▸ **Activity**:
In the listing that follows, count the lines holding the word "méthodes" and report only that number.

[Dataset records Boundary: Start]

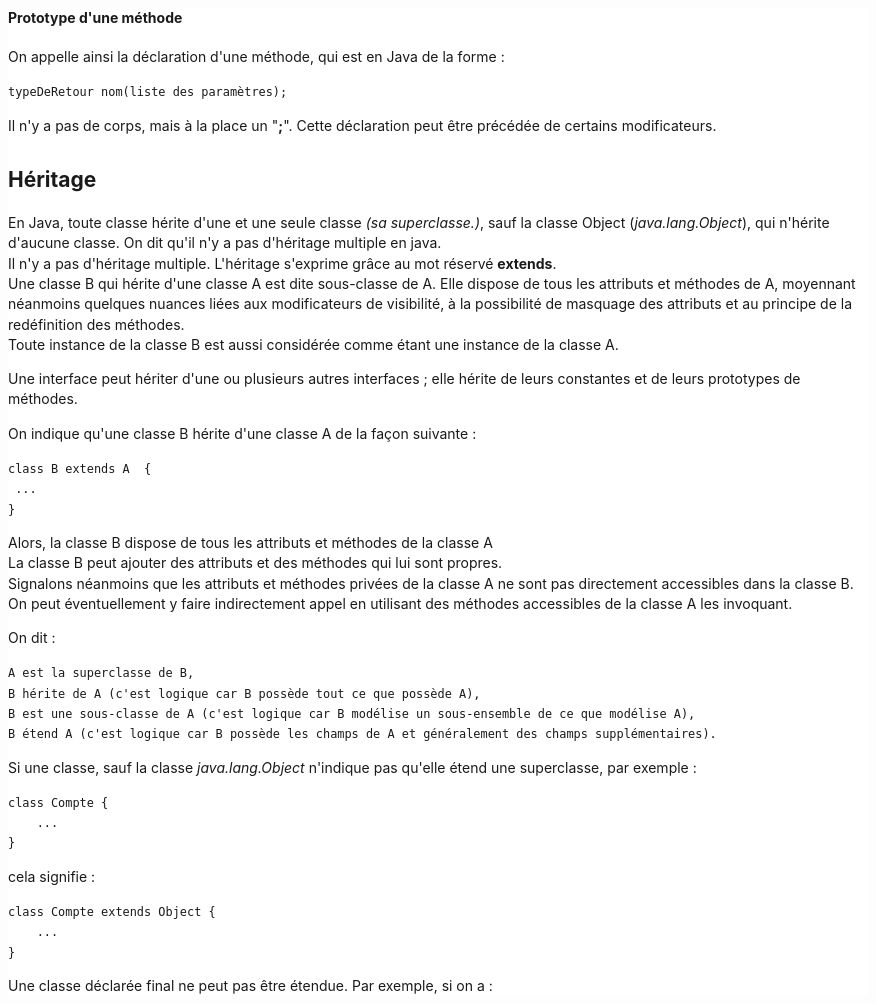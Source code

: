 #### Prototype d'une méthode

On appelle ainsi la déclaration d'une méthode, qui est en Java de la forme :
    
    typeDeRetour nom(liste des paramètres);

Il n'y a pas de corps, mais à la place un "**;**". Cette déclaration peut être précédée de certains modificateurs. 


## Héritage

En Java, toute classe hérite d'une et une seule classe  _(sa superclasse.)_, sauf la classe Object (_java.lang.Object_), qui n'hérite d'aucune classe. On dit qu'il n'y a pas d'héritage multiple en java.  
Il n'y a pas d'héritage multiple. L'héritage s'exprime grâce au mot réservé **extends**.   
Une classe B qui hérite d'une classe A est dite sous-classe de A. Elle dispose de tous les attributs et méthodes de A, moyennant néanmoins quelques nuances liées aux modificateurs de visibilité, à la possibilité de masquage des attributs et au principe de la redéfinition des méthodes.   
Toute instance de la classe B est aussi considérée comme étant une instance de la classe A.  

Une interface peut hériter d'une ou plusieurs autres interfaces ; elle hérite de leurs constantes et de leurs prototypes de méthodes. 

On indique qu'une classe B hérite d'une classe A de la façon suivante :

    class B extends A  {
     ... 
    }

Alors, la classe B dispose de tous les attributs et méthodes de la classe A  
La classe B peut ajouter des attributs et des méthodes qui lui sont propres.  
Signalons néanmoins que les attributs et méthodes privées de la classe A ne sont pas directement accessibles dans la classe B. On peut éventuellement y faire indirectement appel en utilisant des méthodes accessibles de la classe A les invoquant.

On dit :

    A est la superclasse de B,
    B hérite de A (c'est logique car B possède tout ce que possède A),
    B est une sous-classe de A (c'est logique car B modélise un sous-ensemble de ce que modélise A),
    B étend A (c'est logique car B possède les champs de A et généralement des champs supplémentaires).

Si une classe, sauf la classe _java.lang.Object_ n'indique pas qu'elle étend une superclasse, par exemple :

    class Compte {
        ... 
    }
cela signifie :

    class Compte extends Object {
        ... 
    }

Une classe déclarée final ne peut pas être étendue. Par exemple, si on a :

[Dataset records Boundary: End]
[Dataset records Boundary: Start]

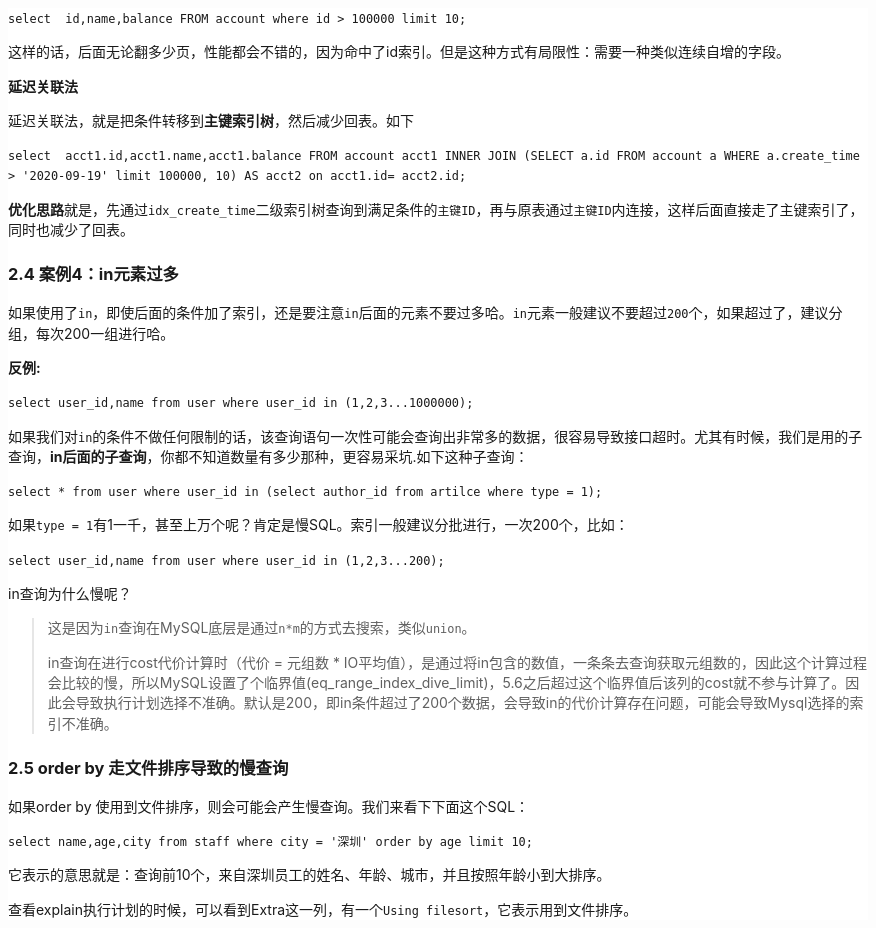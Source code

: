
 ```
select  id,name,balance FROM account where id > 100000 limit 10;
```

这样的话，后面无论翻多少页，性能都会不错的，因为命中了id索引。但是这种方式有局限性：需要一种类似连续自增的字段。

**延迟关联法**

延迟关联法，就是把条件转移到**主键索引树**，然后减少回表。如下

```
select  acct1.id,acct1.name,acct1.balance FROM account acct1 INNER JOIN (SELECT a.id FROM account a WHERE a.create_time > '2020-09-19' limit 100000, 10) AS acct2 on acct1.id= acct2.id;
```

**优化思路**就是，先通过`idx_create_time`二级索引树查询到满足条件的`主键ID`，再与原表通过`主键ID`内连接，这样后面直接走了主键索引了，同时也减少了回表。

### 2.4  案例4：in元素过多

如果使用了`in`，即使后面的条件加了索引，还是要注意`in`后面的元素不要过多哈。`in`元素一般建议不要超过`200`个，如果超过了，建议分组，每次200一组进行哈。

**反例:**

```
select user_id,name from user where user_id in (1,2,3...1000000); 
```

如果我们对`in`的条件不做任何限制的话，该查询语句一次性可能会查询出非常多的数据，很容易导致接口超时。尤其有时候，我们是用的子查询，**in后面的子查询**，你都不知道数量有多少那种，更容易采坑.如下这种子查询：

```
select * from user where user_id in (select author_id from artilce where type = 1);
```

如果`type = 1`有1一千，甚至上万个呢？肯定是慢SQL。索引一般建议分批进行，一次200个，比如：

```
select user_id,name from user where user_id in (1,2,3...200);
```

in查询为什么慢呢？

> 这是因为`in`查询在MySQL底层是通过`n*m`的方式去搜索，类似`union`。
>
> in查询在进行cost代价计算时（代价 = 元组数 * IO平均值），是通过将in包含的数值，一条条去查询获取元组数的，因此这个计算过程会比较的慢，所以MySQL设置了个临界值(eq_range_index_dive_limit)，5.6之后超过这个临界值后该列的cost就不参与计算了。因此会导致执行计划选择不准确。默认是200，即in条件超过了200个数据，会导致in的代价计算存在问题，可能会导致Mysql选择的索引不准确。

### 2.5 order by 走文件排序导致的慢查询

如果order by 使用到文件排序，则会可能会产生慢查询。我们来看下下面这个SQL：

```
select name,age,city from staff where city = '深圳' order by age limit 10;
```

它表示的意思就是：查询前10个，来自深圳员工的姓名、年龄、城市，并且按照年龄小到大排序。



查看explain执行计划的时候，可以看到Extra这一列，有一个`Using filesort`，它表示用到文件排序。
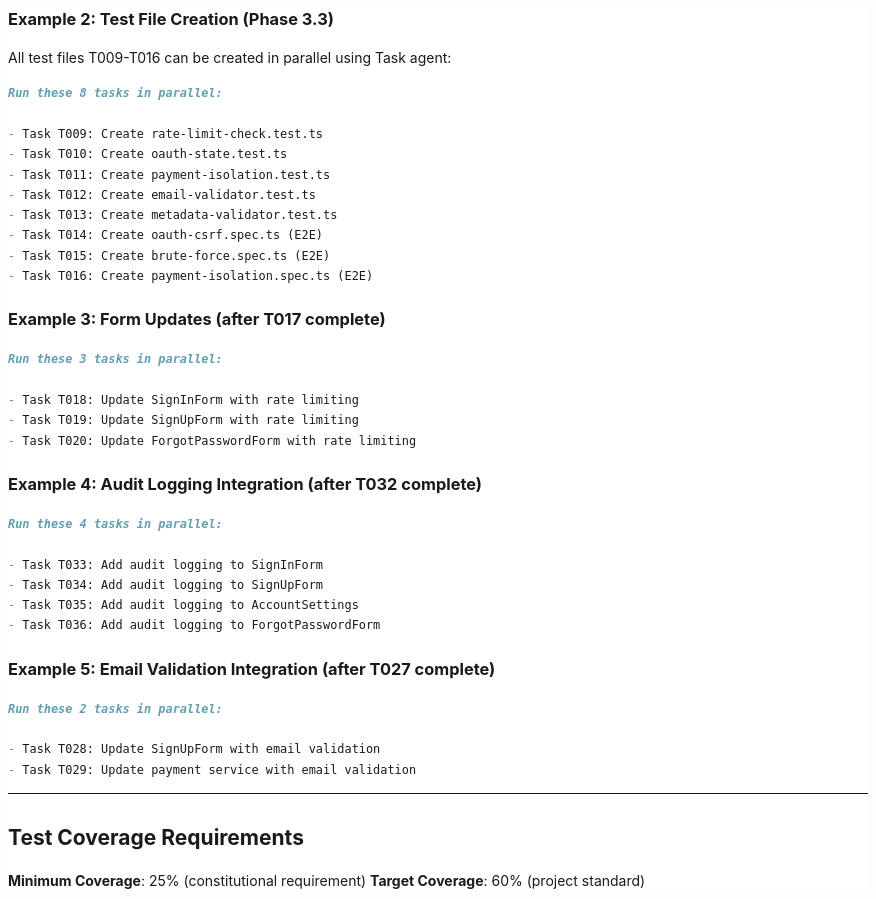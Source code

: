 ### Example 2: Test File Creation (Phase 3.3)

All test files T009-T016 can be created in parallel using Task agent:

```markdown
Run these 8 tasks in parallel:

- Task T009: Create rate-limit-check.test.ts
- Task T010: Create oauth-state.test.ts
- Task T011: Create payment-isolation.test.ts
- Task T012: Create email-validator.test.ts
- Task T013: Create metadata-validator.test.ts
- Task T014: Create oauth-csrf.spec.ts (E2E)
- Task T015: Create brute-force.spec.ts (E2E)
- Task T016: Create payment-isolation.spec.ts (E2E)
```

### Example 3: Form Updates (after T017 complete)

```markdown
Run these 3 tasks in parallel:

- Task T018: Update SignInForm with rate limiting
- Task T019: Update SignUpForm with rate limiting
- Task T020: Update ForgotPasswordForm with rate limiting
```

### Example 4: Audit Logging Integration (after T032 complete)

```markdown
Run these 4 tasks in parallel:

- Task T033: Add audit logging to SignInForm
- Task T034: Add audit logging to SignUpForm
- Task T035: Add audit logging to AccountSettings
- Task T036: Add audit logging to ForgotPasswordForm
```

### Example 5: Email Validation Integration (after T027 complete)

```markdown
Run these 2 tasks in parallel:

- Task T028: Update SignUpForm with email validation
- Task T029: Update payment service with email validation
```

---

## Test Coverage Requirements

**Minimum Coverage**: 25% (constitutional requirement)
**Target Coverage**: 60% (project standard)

[Dataset records Boundary: End]

▸ **Result**:
5